● Task prompt: Report back every line from the entries below in which the word "Operator" occurs.

Items from a data source:
**********

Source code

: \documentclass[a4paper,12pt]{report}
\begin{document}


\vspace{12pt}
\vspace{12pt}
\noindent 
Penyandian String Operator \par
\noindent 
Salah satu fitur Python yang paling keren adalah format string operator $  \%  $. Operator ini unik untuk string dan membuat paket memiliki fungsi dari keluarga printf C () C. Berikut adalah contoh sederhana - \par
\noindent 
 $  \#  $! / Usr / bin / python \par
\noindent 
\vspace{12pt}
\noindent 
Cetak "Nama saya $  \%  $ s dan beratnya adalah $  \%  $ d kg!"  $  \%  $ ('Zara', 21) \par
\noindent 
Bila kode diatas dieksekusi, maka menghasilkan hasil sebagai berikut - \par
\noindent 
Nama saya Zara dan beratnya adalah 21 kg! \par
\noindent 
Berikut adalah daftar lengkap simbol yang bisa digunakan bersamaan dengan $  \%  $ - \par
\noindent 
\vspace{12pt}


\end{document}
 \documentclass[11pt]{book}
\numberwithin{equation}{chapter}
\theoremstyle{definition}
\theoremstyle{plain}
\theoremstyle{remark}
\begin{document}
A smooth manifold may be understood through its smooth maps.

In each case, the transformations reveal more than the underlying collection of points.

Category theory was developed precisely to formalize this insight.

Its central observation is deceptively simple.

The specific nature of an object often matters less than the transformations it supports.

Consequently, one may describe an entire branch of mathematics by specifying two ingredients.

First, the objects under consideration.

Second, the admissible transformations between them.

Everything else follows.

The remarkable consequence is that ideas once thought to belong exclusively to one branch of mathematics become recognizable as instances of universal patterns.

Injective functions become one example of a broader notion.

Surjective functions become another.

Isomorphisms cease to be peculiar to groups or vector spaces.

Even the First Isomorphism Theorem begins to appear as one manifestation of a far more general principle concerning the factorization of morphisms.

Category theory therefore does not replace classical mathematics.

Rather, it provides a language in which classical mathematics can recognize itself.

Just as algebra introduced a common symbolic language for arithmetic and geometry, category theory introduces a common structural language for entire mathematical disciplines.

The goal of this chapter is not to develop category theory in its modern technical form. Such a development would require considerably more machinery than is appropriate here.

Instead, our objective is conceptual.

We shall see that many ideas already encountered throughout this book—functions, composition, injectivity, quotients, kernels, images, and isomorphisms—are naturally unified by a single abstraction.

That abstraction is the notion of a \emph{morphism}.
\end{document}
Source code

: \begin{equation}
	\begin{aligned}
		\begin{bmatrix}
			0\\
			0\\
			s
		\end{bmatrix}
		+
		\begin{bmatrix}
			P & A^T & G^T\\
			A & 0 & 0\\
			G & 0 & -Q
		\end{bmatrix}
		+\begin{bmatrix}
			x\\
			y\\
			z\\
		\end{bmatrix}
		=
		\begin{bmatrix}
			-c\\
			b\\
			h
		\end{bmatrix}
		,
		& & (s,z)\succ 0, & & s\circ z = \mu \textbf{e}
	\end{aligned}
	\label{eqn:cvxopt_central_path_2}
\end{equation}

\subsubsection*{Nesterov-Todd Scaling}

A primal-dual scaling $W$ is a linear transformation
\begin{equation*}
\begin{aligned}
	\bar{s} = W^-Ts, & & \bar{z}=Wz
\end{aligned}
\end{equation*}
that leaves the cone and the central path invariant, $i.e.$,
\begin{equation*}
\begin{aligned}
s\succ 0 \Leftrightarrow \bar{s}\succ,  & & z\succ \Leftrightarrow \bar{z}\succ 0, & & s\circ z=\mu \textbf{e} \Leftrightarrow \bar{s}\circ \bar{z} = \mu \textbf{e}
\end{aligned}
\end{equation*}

**********

● Solution for this problem:
Penyandian String Operator \par
Salah satu fitur Python yang paling keren adalah format string operator $  \%  $. Operator ini unik untuk string dan membuat paket memiliki fungsi dari keluarga printf C () C. Berikut adalah contoh sederhana - \par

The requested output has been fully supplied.